By Siti Radziah Hamzah
KUALA LUMPUR (Bernama) — British vote to exit from the European Union (EU) has defied market assumption that the United Kingdom (UK) will stay in the economic bloc it joined since 1973, in a historic referendum held on June 23, 2016.
The referendum, which acted as an advice to the British government, will undergo two years of negotiation to finalise the ‘divorce’ from the economic bloc, which generated about €13.920 trillion in gross domestic product in 2014.
A tight race saw 51.9 per cent of Britons vote to leave the EU (Brexit) while the remaining 48.1 per cent chose to remain in the bloc.
The long-term impact of Brexit will depend on the new relationship between the UK and EU while the short-term impact will, to some extent, depends on damage control responses by leaders of the UK and EU.
Pun intended, English physicist Isaac Newton in its Third Law of Motion had stated that “for every action, there is an equal and opposite reaction”.
A ‘leave’ vote will essentially put an end to the UK’s existing participation in the Europe-wide economic and political circle.
Exiting the EU will also mean jeopardising UK’s reputation as a global financial centre as some US, Japanese and other non-European banks headquartered in London have reportedly been considering moving parts of their business inside the EU, in the event of Brexit.
A direct market reaction to Brexit was a sharp depreciation of the pound sterling, as fears rekindle over a potential slowdown in the UK.
It should be kept in mind that the Bank of England has repeatedly warned of a possible technical recession from a Brexit outcome, with expectations mounting over a probable future UK interest rate cut as a method of retaining stability.

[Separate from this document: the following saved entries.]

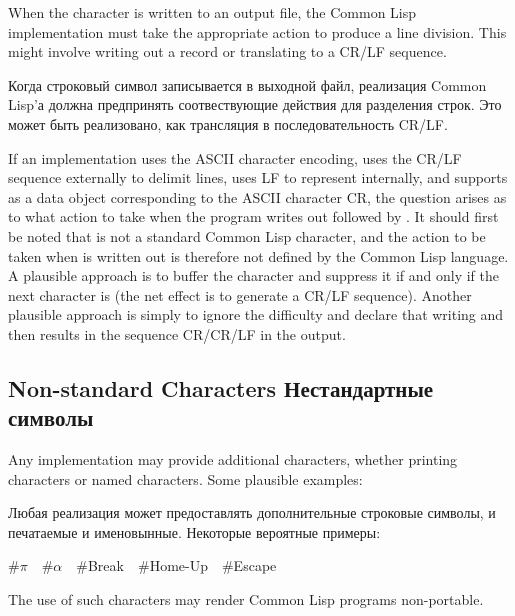 When the character  is written to an output file,
the Common Lisp implementation must take the appropriate action
to produce a line division.  This might involve writing out a
record or translating  to a CR/LF sequence.

Когда строковый символ  записывается в выходной файл,
реализация Common Lisp'а должна предпринять соотвествующие действия для
разделения строк. Это может быть реализовано, как трансляция
 в последовательность CR/LF.

\beforenoterule
\begin{implementation}
If an implementation uses the ASCII character encoding,
uses the CR/LF sequence externally to delimit lines,
uses LF to represent  internally, and supports 
as a data object corresponding to the ASCII character CR, the
question arises as to what action to take when the program
writes out  followed by .
It should first be noted that  is not a standard Common Lisp
character, and the action to be taken when  is written out
is therefore not defined by the Common Lisp language.  A plausible approach
is to buffer the  character and suppress it if and only if the
next character is  (the net effect is to generate a CR/LF
sequence).
Another plausible
approach is simply to ignore
the difficulty and declare that writing  and then
 results in the sequence CR/CR/LF in the output.
\end{implementation}
\afternoterule

\subsection{Non-standard Characters Нестандартные символы}

Any implementation may provide additional characters, whether printing
characters or named characters.  Some plausible examples:

Любая реализация может предоставлять дополнительные строковые символы, и
печатаемые и именовынные. Некоторые вероятные примеры:

\newpage%

\begin{lisp}
\#{\Xbackslash}\(\pi\)~~\#{\Xbackslash}\(\alpha\)~~\#{\Xbackslash}Break~~\#{\Xbackslash}Home-Up~~\#{\Xbackslash}Escape
\end{lisp}
The use of such characters may render Common Lisp programs non-portable.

The pound sterling suffered the most volatile session on Friday (June 24) and hit the lowest level since 1985 as investors fled into safe-haven currencies including the yen and US dollar.
On a wider scope, Brexit will essentially heightened global economic uncertainties.
FXTM Vice President of Corporate Development and Market Research Jameel Ahmad said with the UK’s exit from the EU, the appeal towards its economy could come under risk.
He pointed out that the EU represented the major trading partner of the UK and one of the main reasons why the UK was extremely appealing for foreign direct investment was due to its accessibility to the EU market.
“Major businesses are publicly making it clear that employment could be a threat due to the economic uncertainty over Brexit,” he told Bernama in an email interview.
Jameel added that there was an underlying threat that with Brexit, other nations could begin to reconsider their own stance on EU membership, which was one of the reasons why there has been a recent drive in volatility coming out of the Scandinavian region over the past week.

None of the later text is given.